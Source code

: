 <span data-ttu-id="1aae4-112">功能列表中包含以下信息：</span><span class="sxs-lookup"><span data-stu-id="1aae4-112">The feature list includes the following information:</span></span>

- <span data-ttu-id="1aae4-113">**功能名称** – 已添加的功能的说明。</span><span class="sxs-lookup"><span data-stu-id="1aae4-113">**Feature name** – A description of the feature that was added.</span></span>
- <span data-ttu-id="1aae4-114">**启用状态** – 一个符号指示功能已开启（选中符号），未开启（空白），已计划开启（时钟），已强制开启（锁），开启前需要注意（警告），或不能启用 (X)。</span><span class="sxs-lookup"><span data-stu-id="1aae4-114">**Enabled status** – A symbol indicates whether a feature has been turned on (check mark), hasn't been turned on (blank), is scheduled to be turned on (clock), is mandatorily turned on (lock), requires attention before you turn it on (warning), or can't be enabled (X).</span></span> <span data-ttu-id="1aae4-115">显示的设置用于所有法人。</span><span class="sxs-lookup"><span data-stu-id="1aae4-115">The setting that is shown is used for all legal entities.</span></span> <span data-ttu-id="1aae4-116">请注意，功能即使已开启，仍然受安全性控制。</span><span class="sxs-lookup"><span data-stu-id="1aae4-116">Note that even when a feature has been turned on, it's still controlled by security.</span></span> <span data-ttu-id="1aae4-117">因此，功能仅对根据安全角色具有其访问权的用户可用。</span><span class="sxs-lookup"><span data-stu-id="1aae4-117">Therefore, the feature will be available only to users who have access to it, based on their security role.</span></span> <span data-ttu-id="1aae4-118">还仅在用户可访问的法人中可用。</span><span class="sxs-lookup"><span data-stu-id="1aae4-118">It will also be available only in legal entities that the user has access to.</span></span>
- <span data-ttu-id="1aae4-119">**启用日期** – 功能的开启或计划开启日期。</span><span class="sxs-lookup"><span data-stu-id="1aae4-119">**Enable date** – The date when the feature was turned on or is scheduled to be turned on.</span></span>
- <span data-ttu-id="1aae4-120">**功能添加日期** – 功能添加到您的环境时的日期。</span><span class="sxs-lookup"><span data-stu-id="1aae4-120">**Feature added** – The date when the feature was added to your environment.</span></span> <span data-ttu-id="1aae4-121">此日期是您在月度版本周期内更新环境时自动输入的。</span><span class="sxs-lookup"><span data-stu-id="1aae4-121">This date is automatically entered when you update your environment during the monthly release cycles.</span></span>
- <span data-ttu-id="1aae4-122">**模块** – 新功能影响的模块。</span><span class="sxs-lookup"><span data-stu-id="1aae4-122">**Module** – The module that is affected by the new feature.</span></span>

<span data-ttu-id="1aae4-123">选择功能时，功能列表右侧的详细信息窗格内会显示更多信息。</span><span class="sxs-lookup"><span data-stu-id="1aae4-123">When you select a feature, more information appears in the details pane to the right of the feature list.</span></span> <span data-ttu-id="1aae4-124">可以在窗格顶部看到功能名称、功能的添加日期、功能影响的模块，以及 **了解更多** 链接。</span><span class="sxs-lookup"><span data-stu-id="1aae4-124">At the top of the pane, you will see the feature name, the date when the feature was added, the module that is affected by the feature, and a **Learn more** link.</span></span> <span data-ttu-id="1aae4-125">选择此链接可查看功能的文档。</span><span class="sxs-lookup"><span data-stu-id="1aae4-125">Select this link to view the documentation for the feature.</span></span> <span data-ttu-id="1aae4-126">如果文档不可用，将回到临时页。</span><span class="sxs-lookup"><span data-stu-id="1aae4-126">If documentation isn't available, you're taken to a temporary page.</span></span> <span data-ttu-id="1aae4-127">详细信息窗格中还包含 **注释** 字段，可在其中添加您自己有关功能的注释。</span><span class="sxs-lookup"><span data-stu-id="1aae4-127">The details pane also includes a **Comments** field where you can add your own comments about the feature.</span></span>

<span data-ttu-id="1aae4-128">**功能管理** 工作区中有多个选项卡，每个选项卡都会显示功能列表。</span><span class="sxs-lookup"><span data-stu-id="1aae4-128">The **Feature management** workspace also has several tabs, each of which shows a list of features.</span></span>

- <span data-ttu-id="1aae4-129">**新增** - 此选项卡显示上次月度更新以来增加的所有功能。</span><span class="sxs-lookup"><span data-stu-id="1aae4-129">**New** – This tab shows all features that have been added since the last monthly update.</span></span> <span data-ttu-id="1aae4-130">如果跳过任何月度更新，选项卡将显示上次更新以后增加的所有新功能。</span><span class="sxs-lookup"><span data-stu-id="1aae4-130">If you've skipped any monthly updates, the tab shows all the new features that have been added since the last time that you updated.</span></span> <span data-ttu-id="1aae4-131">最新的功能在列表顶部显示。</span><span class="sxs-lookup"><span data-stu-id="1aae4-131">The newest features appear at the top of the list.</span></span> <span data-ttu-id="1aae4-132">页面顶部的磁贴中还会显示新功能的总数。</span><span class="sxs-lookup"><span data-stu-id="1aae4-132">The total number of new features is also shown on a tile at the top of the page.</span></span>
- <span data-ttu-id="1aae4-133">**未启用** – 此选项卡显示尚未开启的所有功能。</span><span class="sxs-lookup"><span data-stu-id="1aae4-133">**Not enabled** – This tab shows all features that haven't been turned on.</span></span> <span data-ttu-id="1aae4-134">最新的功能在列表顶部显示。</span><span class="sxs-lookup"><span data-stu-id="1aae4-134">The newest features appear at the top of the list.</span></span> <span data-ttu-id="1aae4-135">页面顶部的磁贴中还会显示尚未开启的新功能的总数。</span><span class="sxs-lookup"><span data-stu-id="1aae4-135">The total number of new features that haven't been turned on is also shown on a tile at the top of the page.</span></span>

****************

Your objective →
Within the listing above, tally the lines where the word "module" occurs and write only the total.

The completed task →
2